Chorismic acid, more commonly known as its anionic form chorismate, is an important biochemical intermediate in plants and microorganisms. It is a precursor for:
- The aromatic amino acids phenylalanine, tryptophan, and tyrosine
- Indole, indole derivatives and tryptophan
- 2,3-Dihydroxybenzoic acid (DHB) used for enterobactin biosynthesis
- The plant hormone salicylic acid
- Many alkaloids and other aromatic metabolites.
- The folate precursor para-aminobenzoate (pABA)
- The biosynthesis of vitamin K and folate in plants and microorganisms.

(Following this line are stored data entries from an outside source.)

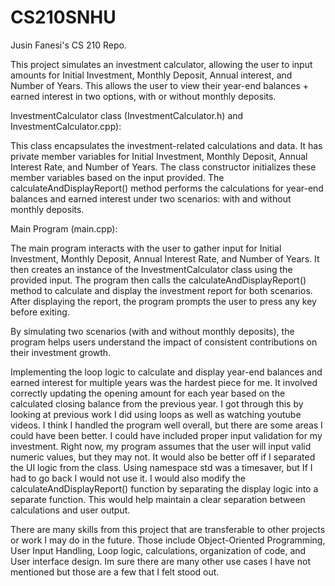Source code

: # CS210SNHU
Jusin Fanesi's CS 210 Repo.

This project simulates an investment calculator, allowing the user to input amounts for Initial Investment, Monthly Deposit, Annual interest, and Number of Years.
This allows the user to view their year-end balances + earned interest in two options, with or without monthly deposits.

InvestmentCalculator class (InvestmentCalculator.h) and InvestmentCalculator.cpp):

This class encapsulates the investment-related calculations and data.
It has private member variables for Initial Investment, Monthly Deposit, Annual Interest Rate, and Number of Years.
The class constructor initializes these member variables based on the input provided.
The calculateAndDisplayReport() method performs the calculations for year-end balances and earned interest under two scenarios: with and without monthly deposits.

Main Program (main.cpp):

The main program interacts with the user to gather input for Initial Investment, Monthly Deposit, Annual Interest Rate, and Number of Years.
It then creates an instance of the InvestmentCalculator class using the provided input.
The program then calls the calculateAndDisplayReport() method to calculate and display the investment report for both scenarios.
After displaying the report, the program prompts the user to press any key before exiting.

By simulating two scenarios (with and without monthly deposits), the program helps users understand the impact of consistent contributions on their investment growth.

Implementing the loop logic to calculate and display year-end balances and earned interest for multiple years was the hardest piece for me. It involved correctly updating the opening amount for each year based on the calculated closing balance from the previous year. I got through this by looking at previous work I did using loops as well as watching youtube videos. I think I handled the program well overall, but there are some areas I could have been better. I could have included proper input validation for my investment. Right now, my program assumes that the user will input valid numeric values, but they may not. It would also be better off if I separated the UI logic from the class. Using namespace std was a timesaver, but If I had to go back I would not use it. I would also modify the calculateAndDisplayReport() function by separating the display logic into a separate function. This would help maintain a clear separation between calculations and user output.

There are many skills from this project that are transferable to other projects or work I may do in the future. Those include Object-Oriented Programming, User Input Handling, Loop logic, calculations, organization of code, and User interface design. Im sure there are many other use cases I have not mentioned but those are a few that I felt stood out.
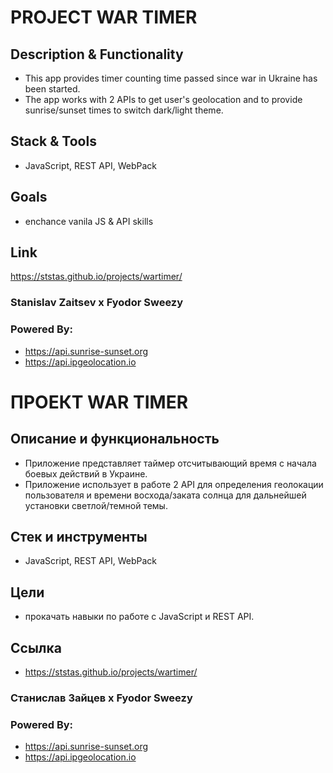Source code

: # PROJECT WAR TIMER

## Description & Functionality
* This app provides timer counting time passed since war in Ukraine has been started.
* The app works with 2 APIs to get user's geolocation and to provide sunrise/sunset times to switch dark/light theme.

## Stack & Tools
* JavaScript, REST API, WebPack

## Goals
* enchance vanila JS & API skills

## Link
https://ststas.github.io/projects/wartimer/

### Stanislav Zaitsev x Fyodor Sweezy

### Powered By:
* https://api.sunrise-sunset.org
* https://api.ipgeolocation.io


# ПРОЕКТ WAR TIMER

## Описание и функциональность
* Приложение представляет таймер отсчитывающий время с начала боевых действий в Украине.
* Приложение использует в работе 2 API для определения геолокации пользователя и времени восхода/заката солнца для дальнейшей установки светлой/темной темы.

## Стек и инструменты
* JavaScript, REST API, WebPack

## Цели
* прокачать навыки по работе с JavaScript и REST API.

## Ссылка
* https://ststas.github.io/projects/wartimer/

### Станислав Зайцев х Fyodor Sweezy

### Powered By:
* https://api.sunrise-sunset.org
* https://api.ipgeolocation.io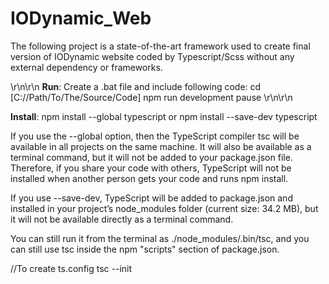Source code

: # IODynamic_Web
The following project is a state-of-the-art framework used to create final version of IODynamic website coded by Typescript/Scss without any external dependency or frameworks.

\r\n\r\n
**Run**:
Create a .bat file and include following code:
cd [C://Path/To/The/Source/Code]
npm run development
pause
\r\n\r\n

**Install**:
npm install --global typescript
or
npm install --save-dev typescript

If you use the --global option, then the TypeScript compiler tsc will be available in all projects on the same machine. It will also be available as a terminal command, but it will not be added to your package.json file. Therefore, if you share your code with others, TypeScript will not be installed when another person gets your code and runs npm install.

If you use --save-dev, TypeScript will be added to package.json and installed in your project’s node_modules folder (current size: 34.2 MB), but it will not be available directly as a terminal command.

You can still run it from the terminal as ./node_modules/.bin/tsc, and you can still use tsc inside the npm "scripts" section of package.json.


//To create ts.config
tsc --init
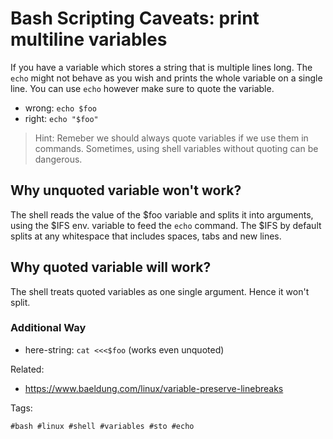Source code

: # Bash Scripting Caveats: print multiline variables

If you have a variable which stores a string that is multiple lines long. The `echo` might not behave as you wish and prints the whole variable on a single line. You can use `echo` however make sure to quote the variable. 

* wrong: `echo $foo`
* right: `echo "$foo"`

> Hint: Remeber we should always quote variables if we use them in commands. Sometimes, using shell variables without quoting can be dangerous.

## Why unquoted variable won't work?

The shell reads the value of the \$foo variable and splits it into arguments, using the \$IFS env. variable to feed the `echo` command.
The \$IFS by default splits at any whitespace that includes spaces, tabs and new lines.

## Why quoted variable will work?

The shell treats quoted variables as one single argument. Hence it won't split.

### Additional Way

* here-string: `cat <<<$foo` (works even unquoted)

Related:

* <https://www.baeldung.com/linux/variable-preserve-linebreaks>

Tags:

    #bash #linux #shell #variables #sto #echo
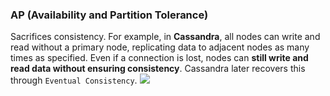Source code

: ### AP (Availability and Partition Tolerance)
Sacrifices consistency. For example, in **Cassandra**, all nodes can write and read without a primary node, replicating data to adjacent nodes as many times as specified. Even if a connection is lost, nodes can **still write and read data without ensuring consistency**. Cassandra later recovers this through `Eventual Consistency`.
![](https://velog.velcdn.com/images/jollidah/post/32ff37e8-6fa9-4b43-8fa9-ad7f77800f01/image.png)
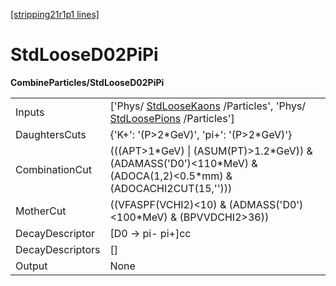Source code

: [[stripping21r1p1 lines]](./stripping21r1p1-commonparticles)

# StdLooseD02PiPi

**CombineParticles/StdLooseD02PiPi**

|                  |                                                                                                                                              |
|------------------|----------------------------------------------------------------------------------------------------------------------------------------------|
| Inputs           | ['Phys/ [StdLooseKaons](./stripping21r1p1-stdloosekaons) /Particles', 'Phys/ [StdLoosePions](./stripping21r1p1-stdloosepions) /Particles'] |
| DaughtersCuts    | {'K+': '(P\>2\*GeV)', 'pi+': '(P\>2\*GeV)'}                                                                                                  |
| CombinationCut   | (((APT\>1\*GeV) \| (ASUM(PT)\>1.2\*GeV)) & (ADAMASS('D0')\<110\*MeV) & (ADOCA(1,2)\<0.5\*mm) & (ADOCACHI2CUT(15,'')))                        |
| MotherCut        | ((VFASPF(VCHI2)\<10) & (ADMASS('D0')\<100\*MeV) & (BPVVDCHI2\>36))                                                                           |
| DecayDescriptor  | [D0 -\> pi- pi+]cc                                                                                                                         |
| DecayDescriptors | []                                                                                                                                         |
| Output           | None                                                                                                                                         |
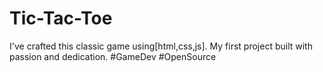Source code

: # Tic-Tac-Toe
I've crafted this classic game using[html,css,js]. My first project built with passion and dedication.
#GameDev #OpenSource
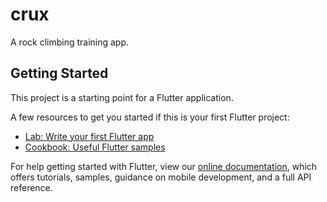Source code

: # crux

A rock climbing training app.

## Getting Started

This project is a starting point for a Flutter application.

A few resources to get you started if this is your first Flutter project:

- [Lab: Write your first Flutter app](https://raw.githubusercontent.com/kgain21/Crux2/master/leathermaking/Crux2.zip)
- [Cookbook: Useful Flutter samples](https://raw.githubusercontent.com/kgain21/Crux2/master/leathermaking/Crux2.zip)

For help getting started with Flutter, view our
[online documentation](https://raw.githubusercontent.com/kgain21/Crux2/master/leathermaking/Crux2.zip), which offers tutorials,
samples, guidance on mobile development, and a full API reference.
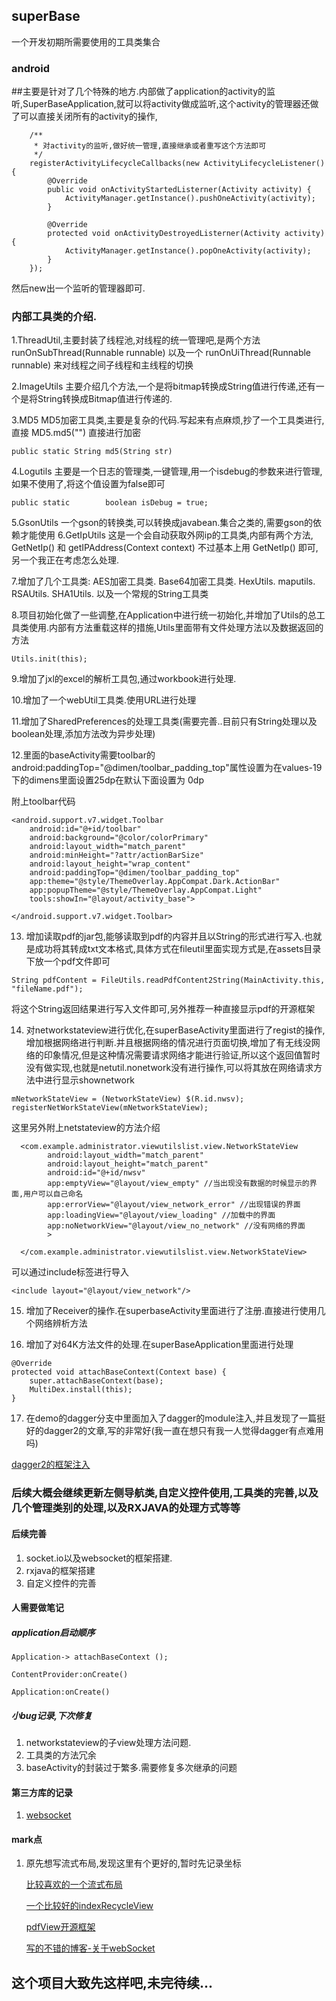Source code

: ## superBase
一个开发初期所需要使用的工具类集合

### android

   ##主要是针对了几个特殊的地方.内部做了application的activity的监听,SuperBaseApplication,就可以将activity做成监听,这个activity的管理器还做了可以直接关闭所有的activity的操作,


        /**
         * 对activity的监听,做好统一管理,直接继承或者重写这个方法即可
         */
        registerActivityLifecycleCallbacks(new ActivityLifecycleListener() {
            @Override
            public void onActivityStartedListerner(Activity activity) {
                ActivityManager.getInstance().pushOneActivity(activity);
            }

            @Override
            protected void onActivityDestroyedListerner(Activity activity) {
                ActivityManager.getInstance().popOneActivity(activity);
            }
        });
        
        
   然后new出一个监听的管理器即可.


### 内部工具类的介绍.
   1.ThreadUtil,主要封装了线程池,对线程的统一管理吧,是两个方法 runOnSubThread(Runnable runnable) 以及一个 runOnUiThread(Runnable runnable) 来对线程之间子线程和主线程的切换 
   
   2.ImageUtils 主要介绍几个方法,一个是将bitmap转换成String值进行传递,还有一个是将String转换成Bitmap值进行传递的.
   
   3.MD5 MD5加密工具类,主要是复杂的代码.写起来有点麻烦,抄了一个工具类进行,直接 MD5.md5("") 直接进行加密
   
   
  	public static String md5(String str)
   
   
   4.Logutils 主要是一个日志的管理类,一键管理,用一个isdebug的参数来进行管理,如果不使用了,将这个值设置为false即可
   
    public static        boolean isDebug = true;
   
   5.GsonUtils 一个gson的转换类,可以转换成javabean.集合之类的,需要gson的依赖才能使用
   6.GetIpUtils 这是一个会自动获取外网ip的工具类,内部有两个方法, GetNetIp() 和 getIPAddress(Context context) 不过基本上用 GetNetIp() 即可,另一个我正在考虑怎么处理.

   7.增加了几个工具类:
        AES加密工具类.
        Base64加密工具类.
        HexUtils.
        maputils.
        RSAUtils.
        SHA1Utils.
        以及一个常规的String工具类

   8.项目初始化做了一些调整,在Application中进行统一初始化,并增加了Utils的总工具类使用.内部有方法重载这样的措施,Utils里面带有文件处理方法以及数据返回的方法

    Utils.init(this);

   9.增加了jxl的excel的解析工具包,通过workbook进行处理.

   10.增加了一个webUtil工具类.使用URL进行处理

   11.增加了SharedPreferences的处理工具类(需要完善..目前只有String处理以及boolean处理,添加方法改为异步处理)

   12.里面的baseActivity需要toolbar的android:paddingTop="@dimen/toolbar_padding_top"属性设置为在values-19下的dimens里面设置<dimen name="toolbar_padding_top">25dp</dimen>在默认下面设置为    <dimen name="toolbar_padding_top">0dp</dimen>

   附上toolbar代码

    <android.support.v7.widget.Toolbar
        android:id="@+id/toolbar"
        android:background="@color/colorPrimary"
        android:layout_width="match_parent"
        android:minHeight="?attr/actionBarSize"
        android:layout_height="wrap_content"
        android:paddingTop="@dimen/toolbar_padding_top"
        app:theme="@style/ThemeOverlay.AppCompat.Dark.ActionBar"
        app:popupTheme="@style/ThemeOverlay.AppCompat.Light"
        tools:showIn="@layout/activity_base">

    </android.support.v7.widget.Toolbar>


   13. 增加读取pdf的jar包,能够读取到pdf的内容并且以String的形式进行写入.也就是成功将其转成txt文本格式,具体方式在fileutil里面实现方式是,在assets目录下放一个pdf文件即可

    String pdfContent = FileUtils.readPdfContent2String(MainActivity.this, "fileName.pdf");

   将这个String返回结果进行写入文件即可,另外推荐一种直接显示pdf的开源框架


   14. 对networkstateview进行优化,在superBaseActivity里面进行了regist的操作,增加根据网络进行判断.并且根据网络的情况进行页面切换,增加了有无线没网络的印象情况,但是这种情况需要请求网络才能进行验证,所以这个返回值暂时没有做实现,也就是netutil.nonetwork没有进行操作,可以将其放在网络请求方法中进行显示shownetwork

    mNetworkStateView = (NetworkStateView) $(R.id.nwsv);
    registerNetWorkStateView(mNetworkStateView);

   这里另外附上netstateview的方法介绍

      <com.example.administrator.viewutilslist.view.NetworkStateView
            android:layout_width="match_parent"
            android:layout_height="match_parent"
            android:id="@+id/nwsv"
            app:emptyView="@layout/view_empty" //当出现没有数据的时候显示的界面,用户可以自己命名
            app:errorView="@layout/view_network_error" //出现错误的界面
            app:loadingView="@layout/view_loading" //加载中的界面
            app:noNetworkView="@layout/view_no_network" //没有网络的界面
            >

      </com.example.administrator.viewutilslist.view.NetworkStateView>


   可以通过include标签进行导入


    <include layout="@layout/view_network"/>


   15. 增加了Receiver的操作.在superbaseActivity里面进行了注册.直接进行使用几个网络辨析方法

   16. 增加了对64K方法文件的处理.在superBaseApplication里面进行处理

    @Override
    protected void attachBaseContext(Context base) {
        super.attachBaseContext(base);
        MultiDex.install(this);
    }
    
    
   17. 在demo的dagger分支中里面加入了dagger的module注入,并且发现了一篇挺好的dagger2的文章,写的非常好(我一直在想只有我一人觉得dagger有点难用吗)
   
   [dagger2的框架注入](https://www.jianshu.com/p/47c7306b2994)
   

### 后续大概会继续更新左侧导航类,自定义控件使用,工具类的完善,以及几个管理类别的处理,以及RXJAVA的处理方式等等

#### 后续完善

   1. socket.io以及websocket的框架搭建.
   2. rxjava的框架搭建
   3. 自定义控件的完善

#### 人需要做笔记

##### application启动顺序

    Application-> attachBaseContext ();

    ContentProvider:onCreate()

    Application:onCreate()
    
    
##### 小bug记录,下次修复
    
   1. networkstateview的子view处理方法问题.
   2. 工具类的方法冗余
   3. baseActivity的封装过于繁多.需要修复多次继承的问题
   
#### 第三方库的记录
    
   1. [websocket](https://github.com/TooTallNate/Java-WebSocket) 

#### mark点

1. 原先想写流式布局,发现这里有个更好的,暂时先记录坐标

   [比较喜欢的一个流式布局](https://github.com/hongyangAndroid/FlowLayout)

   [一个比较好的indexRecycleView](https://github.com/YoKeyword/IndexableRecyclerView)

   [pdfView开源框架](https://github.com/JoanZapata/android-pdfview)
   
   [写的不错的博客-关于webSocket](https://www.cnblogs.com/wlfcolin/p/5193583.html)
   

## 这个项目大致先这样吧,未完待续...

The name chorismic acid derives from a classical Greek word χωρίζω meaning "to separate", because the compound plays a role as a branch-point in aromatic amino acid biosynthesis.

== Biosynthesis ==
Shikimate → shikimate-3-phosphate → 5-enolpyruvylshikimate-3-phosphate (5-O-(1-carboxyvinyl)-3-phosphoshikimate)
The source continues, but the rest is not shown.